Officers began using infra-red glasses so they could see poachers in the dark. They went undercover. They hid in the woods and followed fishermen out on the water. Telephone hotlines have been set up to give the public a chance to help catch poachers.

This crackdown comments on how people should and do make their living. It assumes that rural Newfoundlanders no longer need a freezer full of fish or a moose in the fall. They have UI and welfare to get them through hard times. Electricity and oil heat homes. Grocery stores provide meat and fish. Regular jobs provide cash. The traditional way of life is no longer needed or wanted. The province's natural resources should be saved for businesses like logging or tourism.

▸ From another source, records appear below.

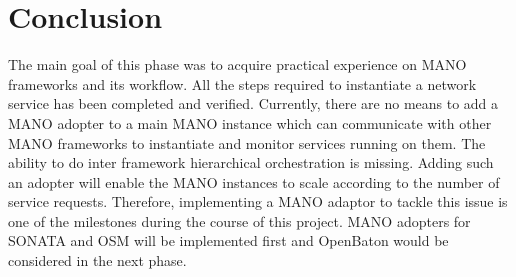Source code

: \chapter{Conclusion}
\label{ch:Conclusion}

The main goal of this phase was to acquire practical experience on MANO frameworks and its workflow. All the steps required to instantiate a network service has been completed and verified. Currently, there are no means to add a MANO adopter to a main MANO instance which can communicate with other MANO frameworks to instantiate and monitor services running on them. The ability to do inter framework hierarchical orchestration is missing. Adding such an adopter will enable the MANO instances to scale according to the number of service requests. Therefore, implementing a MANO adaptor to tackle this issue is one of the milestones during the course of this project. MANO adopters for SONATA and OSM will be implemented first and OpenBaton would be considered in the next phase.


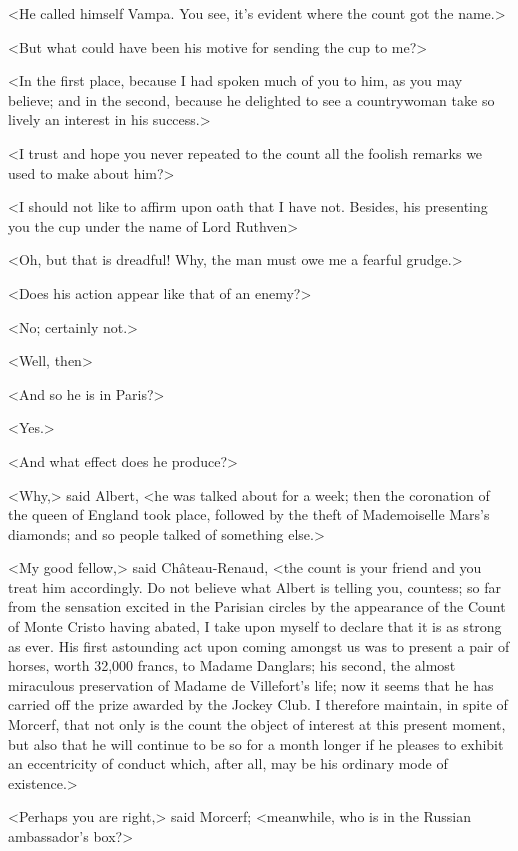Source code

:  <He called himself Vampa. You see, it's evident where the count got the name.> 

 <But what could have been his motive for sending the cup to me?> 

 <In the first place, because I had spoken much of you to him, as you may believe; and in the second, because he delighted to see a countrywoman take so lively an interest in his success.> 

 <I trust and hope you never repeated to the count all the foolish remarks we used to make about him?> 

 <I should not like to affirm upon oath that I have not. Besides, his presenting you the cup under the name of Lord Ruthven\longdash> 

 <Oh, but that is dreadful! Why, the man must owe me a fearful grudge.> 

 <Does his action appear like that of an enemy?> 

 <No; certainly not.> 

 <Well, then\longdash> 

 <And so he is in Paris?> 

 <Yes.> 

 <And what effect does he produce?> 

 <Why,> said Albert, <he was talked about for a week; then the coronation of the queen of England took place, followed by the theft of Mademoiselle Mars's diamonds; and so people talked of something else.> 

 <My good fellow,> said Château-Renaud, <the count is your friend and you treat him accordingly. Do not believe what Albert is telling you, countess; so far from the sensation excited in the Parisian circles by the appearance of the Count of Monte Cristo having abated, I take upon myself to declare that it is as strong as ever. His first astounding act upon coming amongst us was to present a pair of horses, worth 32,000 francs, to Madame Danglars; his second, the almost miraculous preservation of Madame de Villefort's life; now it seems that he has carried off the prize awarded by the Jockey Club. I therefore maintain, in spite of Morcerf, that not only is the count the object of interest at this present moment, but also that he will continue to be so for a month longer if he pleases to exhibit an eccentricity of conduct which, after all, may be his ordinary mode of existence.> 

 <Perhaps you are right,> said Morcerf; <meanwhile, who is in the Russian ambassador's box?> 

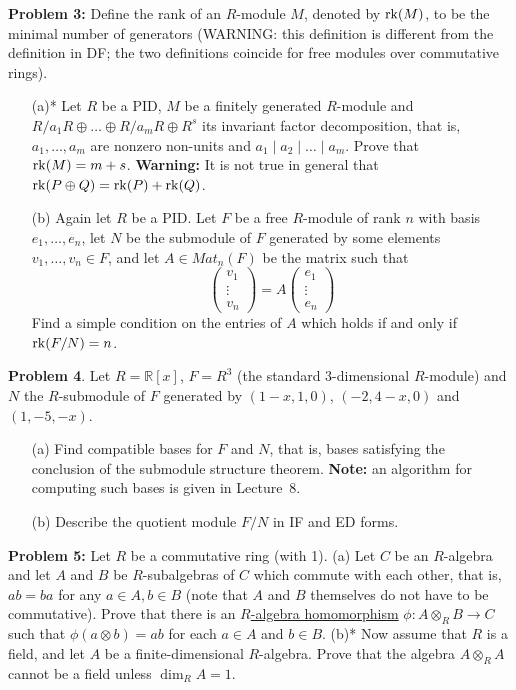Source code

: \documentclass[12pt]{article}
\begin{document}
\skv
{\bf Problem 3:} \rm Define the rank of an $R$-module $M$, denoted by ${\rm rk}(M)$, to be the minimal number of generators (WARNING: this definition is different from the definition in DF; the two definitions coincide for free modules over commutative rings).
\begin{itemize}
\item[(a)*] Let $R$ be a PID,
$M$ be a finitely generated $R$-module and
$R/a_1R\oplus \ldots \oplus R/a_mR\oplus R^s$ its invariant factor
decomposition, that is, $a_1,\ldots, a_m$ are nonzero 
non-units and $a_1\mid a_2\mid\ldots\mid a_m$. Prove that
${\rm rk}(M)=m+s$. {\bf Warning:} It is not true in general that
${\rm rk}(P\oplus Q)={\rm rk}(P)+{\rm rk}(Q)$. 

\item[(b)] Again let $R$ be a PID. Let $F$ be a free $R$-module of rank $n$ with basis 
$e_1,\ldots, e_n$, let $N$ be the submodule of $F$
generated by some elements $v_1,\ldots, v_n\in F$,
and let $A\in Mat_n(F)$ be the matrix such that
$$\left(\begin{array}{c} v_1 \\ \vdots \\ v_n\end{array}\right)=
A \left(\begin{array}{c} e_1 \\ \vdots \\ e_n\end{array}\right)$$ 
Find a simple condition on the entries of $A$ which holds
if and only if ${\rm rk}(F/N)=n$.
\end{itemize}
\skv
{\bf Problem 4}. Let $R=\mathbb R[x]$, $F=R^3$ (the standard 3-dimensional $R$-module)
and $N$ the $R$-submodule of $F$
generated by $(1-x,1,0)$, $(-2,4-x,0)$ and $(1,-5,-x)$.
\begin{itemize}
\item[(a)] Find compatible bases for $F$ and $N$, that is, bases satisfying the conclusion
of the submodule structure theorem. {\bf Note:} an algorithm for computing such bases is given in Lecture~8.
\item[(b)] Describe the quotient module $F/N$ in IF and ED forms.
\end{itemize}
\skv
{\bf Problem 5:} Let $R$ be a commutative ring (with 1).
\skv
(a) Let $C$ be an $R$-algebra and let $A$ and $B$ be $R$-subalgebras of $C$
which commute with each other, that is, $ab=ba$ for any $a\in A, b\in B$
(note that $A$ and $B$ themselves do not have to be commutative).
Prove that there is an \underline{$R$-algebra homomorphism} $\phi:A\otimes_R B\to C$
such that $\phi(a\otimes b)=ab$ for each $a\in A$ and $b\in B$.
\skv
(b)* Now assume that $R$ is a field, and let $A$ be a finite-dimensional
$R$-algebra. Prove that the algebra $A\otimes_R A$ cannot be a field
unless $\dim_R A=1$. 
\newpage
\end{document}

But is this true? A higher percentage of people hunt and spend time hunting in Newfoundland than anywhere else in Canada.1 A provincial report shows most Newfoundlanders who hunt and fish do so for food, not just for fun. The same report says that poaching in the province continues to be very high. Most Newfoundlanders believe their neighbours poach animals and fish for food, not for sale.2

In 1994 Newfoundlanders were charged with more than 3,000 fishery and wildlife offenses.3 The cod fishery stayed closed that year. Unemployment in rural Newfoundland was at least 20 percent. In some communities it was as high as 80 percent.

Watson Lane sees this as an attack on the traditional Newfoundland way of life. Lane is a retired school principal from Twillingate. He is the last person you would expect to thumb his nose at the law. Lane has always lived and worked in rural Newfoundland. He says local people are slowly being cut off from the natural world around them. In 1994 he started the Alexander Bay Association of Hunters and Fisher Persons. The group believes rural Newfoundlanders are being blamed for the province's problems.

"It is not the Newfoundland man, woman and child going out in the boat on Sunday afternoon that did all this," says Lane. "I think the authorities are obsessed with trying to cure all our resource and economic evils by banning our cultural heritage." Lane points out that while local people were being arrested for jigging, company trawlers were allowed to take a by-catch of cod. As firewood quotas were cut, pulp and paper companies clearcut forests.

Lane points out that while local people were being arrested for jigging, company trawlers were allowed to take a by-catch of cod. As firewood quotas were cut, pulp and paper companies clearcut forests.  


1 Canadian Wildlife Service report. "The importance of wildlife to Canadians," 1993.
2 Provincial report for the Newfoundland and Labrador Wildlife Division, Department of Culture, Recreation and Youth. "Wildlife related activities, attitudes and knowledge of the Newfoundland and Labrador public," prepared by Bonny L. Hill, August, 1984.
3 This number is a combination of provincial wildlife and DFO statistics for 1994/1995.